5.3. Perform a Failover

Being a high-availability cluster, we should test failover of our new resource before moving on.

First, find the node on which the IP address is running.

Shut down Pacemaker and Corosync on that machine.

There are three things to notice about the cluster’s current state. The first is that, as expected, pcmk-1 is now offline. However we can also see that ClusterIP isn’t running anywhere!

5.3.1. Quorum and Two-Node Clusters

This is because the cluster no longer has quorum, as can be seen by the text "partition WITHOUT quorum" in the status output. In order to reduce the possibility of data corruption, Pacemaker’s default behavior is to stop all resources if the cluster does not have quorum.

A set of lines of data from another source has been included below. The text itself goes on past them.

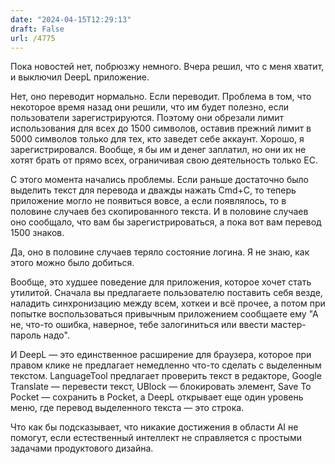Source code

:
 ```yaml
---
date: "2024-04-15T12:29:13"
draft: False
url: /4775
---
```


Пока новостей нет, побрюзжу немного.
Вчера решил, что с меня хватит, и выключил DeepL приложение.

Нет, оно переводит нормально. Если переводит. 
Проблема в том, что некоторое время назад они решили, что им будет полезно, если пользователи зарегистрируются. Поэтому они обрезали лимит использования для всех до 1500 символов, оставив прежний лимит в 5000 символов только для тех, кто заведет себе аккаунт. Хорошо, я зарегистрировался. Вообще, я бы им и денег заплатил, но они их не хотят брать от прямо всех, ограничивая свою деятельность только ЕС.

С этого момента начались проблемы. Если раньше достаточно было выделить текст для перевода и дважды нажать Cmd+C, то теперь приложение могло не появиться вовсе, а если появлялось, то в половине случаев без скопированного текста. И в половине случаев оно сообщало, что вам бы зарегистрироваться, а пока вот вам перевод 1500 знаков.

Да, оно в половине случаев теряло состояние логина. Я не знаю, как этого можно было добиться.

Вообще, это худшее поведение для приложения, которое хочет стать утилитой. Сначала вы предлагаете пользователю поставить себя везде, наладить синхронизацию между всем, хоткеи и всё прочее, а потом при попытке воспользоваться привычным приложением сообщаете ему "А не, что-то ошибка, наверное, тебе залогиниться или ввести мастер-пароль надо". 

И DeepL — это единственное расширение для браузера, которое при правом клике не предлагает немедленно что-то сделать с выделенным текстом. LanguageTool предлагает проверить текст в редакторе, Google Translate — перевести текст, UBlock — блокировать элемент, Save To Pocket — сохранить в Pocket, а DeepL открывает еще один уровень меню, где перевод выделенного текста — это  строка. 

Что как бы подсказывает, что никакие достижения в области AI не помогут, если естественный интеллект не справляется с простыми задачами продуктового дизайна.
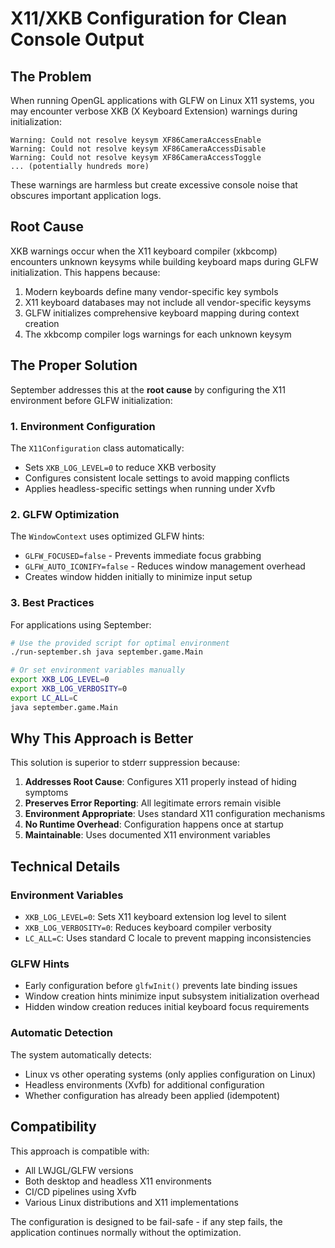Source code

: # X11/XKB Configuration for Clean Console Output

## The Problem

When running OpenGL applications with GLFW on Linux X11 systems, you may encounter verbose XKB (X Keyboard Extension) warnings during initialization:

```
Warning: Could not resolve keysym XF86CameraAccessEnable
Warning: Could not resolve keysym XF86CameraAccessDisable
Warning: Could not resolve keysym XF86CameraAccessToggle
... (potentially hundreds more)
```

These warnings are harmless but create excessive console noise that obscures important application logs.

## Root Cause

XKB warnings occur when the X11 keyboard compiler (xkbcomp) encounters unknown keysyms while building keyboard maps during GLFW initialization. This happens because:

1. Modern keyboards define many vendor-specific key symbols
2. X11 keyboard databases may not include all vendor-specific keysyms
3. GLFW initializes comprehensive keyboard mapping during context creation
4. The xkbcomp compiler logs warnings for each unknown keysym

## The Proper Solution

September addresses this at the **root cause** by configuring the X11 environment before GLFW initialization:

### 1. Environment Configuration

The `X11Configuration` class automatically:
- Sets `XKB_LOG_LEVEL=0` to reduce XKB verbosity
- Configures consistent locale settings to avoid mapping conflicts
- Applies headless-specific settings when running under Xvfb

### 2. GLFW Optimization

The `WindowContext` uses optimized GLFW hints:
- `GLFW_FOCUSED=false` - Prevents immediate focus grabbing
- `GLFW_AUTO_ICONIFY=false` - Reduces window management overhead
- Creates window hidden initially to minimize input setup

### 3. Best Practices

For applications using September:

```bash
# Use the provided script for optimal environment
./run-september.sh java september.game.Main

# Or set environment variables manually
export XKB_LOG_LEVEL=0
export XKB_LOG_VERBOSITY=0
export LC_ALL=C
java september.game.Main
```

## Why This Approach is Better

This solution is superior to stderr suppression because:

1. **Addresses Root Cause**: Configures X11 properly instead of hiding symptoms
2. **Preserves Error Reporting**: All legitimate errors remain visible
3. **Environment Appropriate**: Uses standard X11 configuration mechanisms
4. **No Runtime Overhead**: Configuration happens once at startup
5. **Maintainable**: Uses documented X11 environment variables

## Technical Details

### Environment Variables

- `XKB_LOG_LEVEL=0`: Sets X11 keyboard extension log level to silent
- `XKB_LOG_VERBOSITY=0`: Reduces keyboard compiler verbosity
- `LC_ALL=C`: Uses standard C locale to prevent mapping inconsistencies

### GLFW Hints

- Early configuration before `glfwInit()` prevents late binding issues
- Window creation hints minimize input subsystem initialization overhead
- Hidden window creation reduces initial keyboard focus requirements

### Automatic Detection

The system automatically detects:
- Linux vs other operating systems (only applies configuration on Linux)
- Headless environments (Xvfb) for additional configuration
- Whether configuration has already been applied (idempotent)

## Compatibility

This approach is compatible with:
- All LWJGL/GLFW versions
- Both desktop and headless X11 environments
- CI/CD pipelines using Xvfb
- Various Linux distributions and X11 implementations

The configuration is designed to be fail-safe - if any step fails, the application continues normally without the optimization.
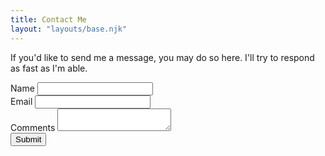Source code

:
 ```yaml
---
title: Contact Me
layout: "layouts/base.njk"
---
```


If you'd like to send me a message, you may do so here. I'll try to respond as fast as I'm able.

<form>
    <div>
        <label for="Name">Name</label>
        <input type="text" name="Name" autocomplete="name" />
    </div>
    <div>
        <label for="Email">Email</label>
        <input type="email" name="Email" autocomplete="email" />
    </div>
    <div>
        <label for="Comments">Comments</label>
        <textarea></textarea>
    </div>
    <div>
        <button type="submit">Submit</button>
    </div>
</form>
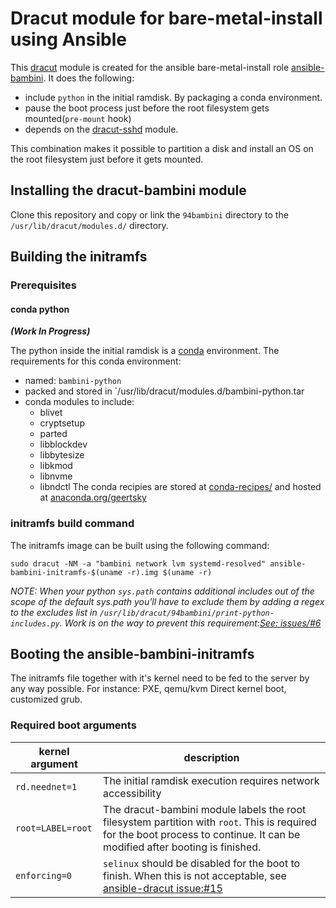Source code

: # Dracut module for bare-metal-install using Ansible

This [dracut](https://dracut.wiki.kernel.org/index.php/Main_Page) module is created for the ansible bare-metal-install role [ansible-bambini](https://github.com/Geertsky/ansible-bambini).
It does the following:
* include `python` in the initial ramdisk. By packaging a conda environment. 
* pause the boot process just before the root filesystem gets mounted(`pre-mount` hook) 
* depends on the [dracut-sshd](https://github.com/gsauthof/dracut-sshd) module.

This combination makes it possible to partition a disk and install an OS on the root filesystem just before it gets mounted.

## Installing the dracut-bambini module

Clone this repository and copy or link the `94bambini` directory to the `/usr/lib/dracut/modules.d/` directory.

## Building the initramfs
### Prerequisites
#### conda python
___(Work In Progress)___

The python inside the initial ramdisk is a [conda](https://docs.conda.io/en/latest/) environment. 
The requirements for this conda environment:
* named: `bambini-python`
* packed and stored in `/usr/lib/dracut/modules.d/bambini-python.tar
* conda modules to include:
  * blivet
  * cryptsetup
  * parted
  * libblockdev
  * libbytesize
  * libkmod
  * libnvme
  * libndctl
The conda recipies are stored at [conda-recipes/](https://github.com/Geertsky/dracut-bambini/conda-recipes/) and hosted at [anaconda.org/geertsky](https://anaconda.org/geertsky/repo)


### initramfs build command

The initramfs image can be built using the following command:

```
sudo dracut -NM -a "bambini network lvm systemd-resolved" ansible-bambini-initramfs-$(uname -r).img $(uname -r) 
```
_NOTE: When your python `sys.path` contains additional includes out of the scope of the default sys.path you'll have to exclude them by adding a regex to the excludes list in `/usr/lib/dracut/94bambini/print-python-includes.py`. Work is on the way to prevent this requirement:[See: issues/#6](https://github.com/Geertsky/dracut-bambini/issues/6)_

## Booting the ansible-bambini-initramfs
The initramfs file together with it's kernel need to be fed to the server by any way possible. For instance: PXE, qemu/kvm Direct kernel boot, customized grub.

### Required boot arguments

| kernel argument | description                                                                                                                                                                    |
|-----------------|--------------------------------------------------------------------------------------------------------------------------------------------------------------------------------|
|`rd.neednet=1`   |The initial ramdisk execution requires network accessibility                                                                                                                    |
|`root=LABEL=root`|The dracut-bambini module labels the root filesystem partition with `root`. This is required for the boot process to continue. It can be modified after booting is finished.    |
|`enforcing=0`    |`selinux` should be disabled for the boot to finish. When this is not acceptable, see [ansible-dracut issue:#15](https://github.com/Geertsky/ansible-bambini/issues/15)         |

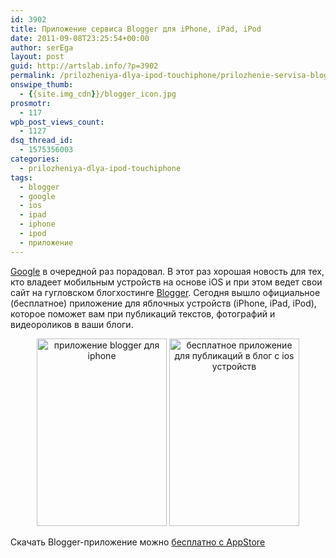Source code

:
 ```yaml
---
id: 3902
title: Приложение сервиса Blogger для iPhone, iPad, iPod
date: 2011-09-08T23:25:54+00:00
author: serEga
layout: post
guid: http://artslab.info/?p=3902
permalink: /prilozheniya-dlya-ipod-touchiphone/prilozhenie-servisa-blogger-dlya-iphone-ipad-ipod/
onswipe_thumb:
  - {{site.img_cdn}}/blogger_icon.jpg
prosmotr:
  - 117
wpb_post_views_count:
  - 1127
dsq_thread_id:
  - 1575356003
categories:
  - prilozheniya-dlya-ipod-touchiphone
tags:
  - blogger
  - google
  - ios
  - ipad
  - iphone
  - ipod
  - приложение
---
```

[Google](http://artslab.info/tag/google/) в очередной раз порадовал. В этот раз хорошая новость для тех, кто владеет мобильным устройств на основе iOS и при этом ведет свои сайт на гугловском блогхостинге [Blogger](http://blogger.com). Сегодня вышло официальное (бесплатное) приложение для яблочных устройств (iPhone, iPad, iPod), которое поможет вам при публикаций текстов, фотографий и видеороликов в ваши блоги.

<center>
  <a href="{{site.img_cdn}}/blogger_app_for_iphone.jpg"><img src="{{site.img_cdn}}/blogger_app_for_iphone-208x300.jpg" alt="приложение blogger для iphone" title="blogger_app_for_iphone" width="208" height="300" class="alignnone size-medium wp-image-3903" srcset="{{site.img_cdn}}/blogger_app_for_iphone-208x300.jpg 208w, {{site.img_cdn}}/blogger_app_for_iphone.jpg 334w" sizes="(max-width: 208px) 100vw, 208px" /></a> <a href="{{site.img_cdn}}/blogger_app_for_iphone_public_post.jpg"><img src="{{site.img_cdn}}/blogger_app_for_iphone_public_post-208x300.jpg" alt="бесплатное приложение для публикаций в блог с ios устройств" title="blogger_app_for_iphone_public_post" width="208" height="300" class="alignnone size-medium wp-image-3904" srcset="{{site.img_cdn}}/blogger_app_for_iphone_public_post-208x300.jpg 208w, {{site.img_cdn}}/blogger_app_for_iphone_public_post.jpg 334w" sizes="(max-width: 208px) 100vw, 208px" /></a>
</center>

Скачать Blogger-приложение можно [бесплатно с AppStore](http://itunes.apple.com/us/app/blogger/id459407288)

A cluster is said to have quorum when more than half the known or expected nodes are online, or for the mathematically inclined, whenever the following equation is true:

total_nodes < 2 * active_nodes

Therefore a two-node cluster only has quorum when both nodes are running, which is no longer the case for our cluster. This would normally make the creation of a two-node cluster pointless ^[16] , however it is possible to control how Pacemaker behaves when quorum is lost. In particular, we can tell the cluster to simply ignore quorum altogether.

After a few moments, the cluster will start the IP address on the remaining node. Note that the cluster still does not have quorum.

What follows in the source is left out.